Pada tahun 1964 ketika saya mengunjungi Amerika untuk memberikan serangkaian kuliah, saya bertemu Thomas Merton(4), seorang biarawan Trappist, dan saya memberinya salinan Aujourd’hui le Boudhisme; kemudian ia menulis ulasannya.

 

Buddhisme yang Menapak Kehidupan

Pada 1963-64, saya mengajar Agama Buddha di Columbia University. Perjuangan yang dipimpin oleh kalangan Buddhis atas nama Hak Asasi Manusia mengakhiri rezim Presiden Diem. Mungkin Anda telah mendengar tentang Yang Mulia Thich Quang Duc, yang mengorbankan dirinya sendiri dengan api, dan berhasil menarik perhatian seluruh dunia terhadap berbagai pelanggaran HAM di Vietnam. Itu adalah gerakan tanpa kekerasan sepenuhnya demi Hak Asasi Manusia. Ketika rezim Diem jatuh, saya diminta oleh rekan-rekan sejawat saya untuk pulang dan membantu.

Jadi saya pulang. Saya mendirikan Universitas Van Hanh, dan menerbitkan sebuah buku berjudul Engaged Buddhism, kumpulan dari sekian banyak artikel yang saya tulis sebelumnya. Saya rasa ini pertama kalinya anda mendapatkan informasi ini. [Tertawa].

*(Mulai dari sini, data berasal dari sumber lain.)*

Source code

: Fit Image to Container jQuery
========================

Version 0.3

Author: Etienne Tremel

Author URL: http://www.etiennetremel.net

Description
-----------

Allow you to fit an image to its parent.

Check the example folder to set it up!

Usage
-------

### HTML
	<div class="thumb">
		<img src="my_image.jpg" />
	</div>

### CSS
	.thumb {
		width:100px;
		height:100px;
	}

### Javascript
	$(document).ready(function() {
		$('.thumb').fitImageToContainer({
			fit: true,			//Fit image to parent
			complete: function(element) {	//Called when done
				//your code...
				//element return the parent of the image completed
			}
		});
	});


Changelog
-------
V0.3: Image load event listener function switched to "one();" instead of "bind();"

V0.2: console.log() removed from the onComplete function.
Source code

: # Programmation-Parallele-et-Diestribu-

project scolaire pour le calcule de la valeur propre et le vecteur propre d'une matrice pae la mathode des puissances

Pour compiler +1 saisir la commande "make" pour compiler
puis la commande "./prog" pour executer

Ini terjadi pada awal tahun 1964. Saya telah menulis artikel-artikel ini sebelumnya, tapi saya menempatkan mereka bersama-sama dan diterbitkan dengan judul Engaged Buddhism, atau Dao Phat di vao cuoc doi. Cuoc doi di sini adalah “kehidupan” atau “masyarakat.” Di Vao berarti menapaki, Jadi inilah kata-kata yang digunakan untuk Engaged Buddhism dalam bahasa Vietnam: di vao cuoc doi, “menapaki kehidupan”, “kehidupan Sosial.”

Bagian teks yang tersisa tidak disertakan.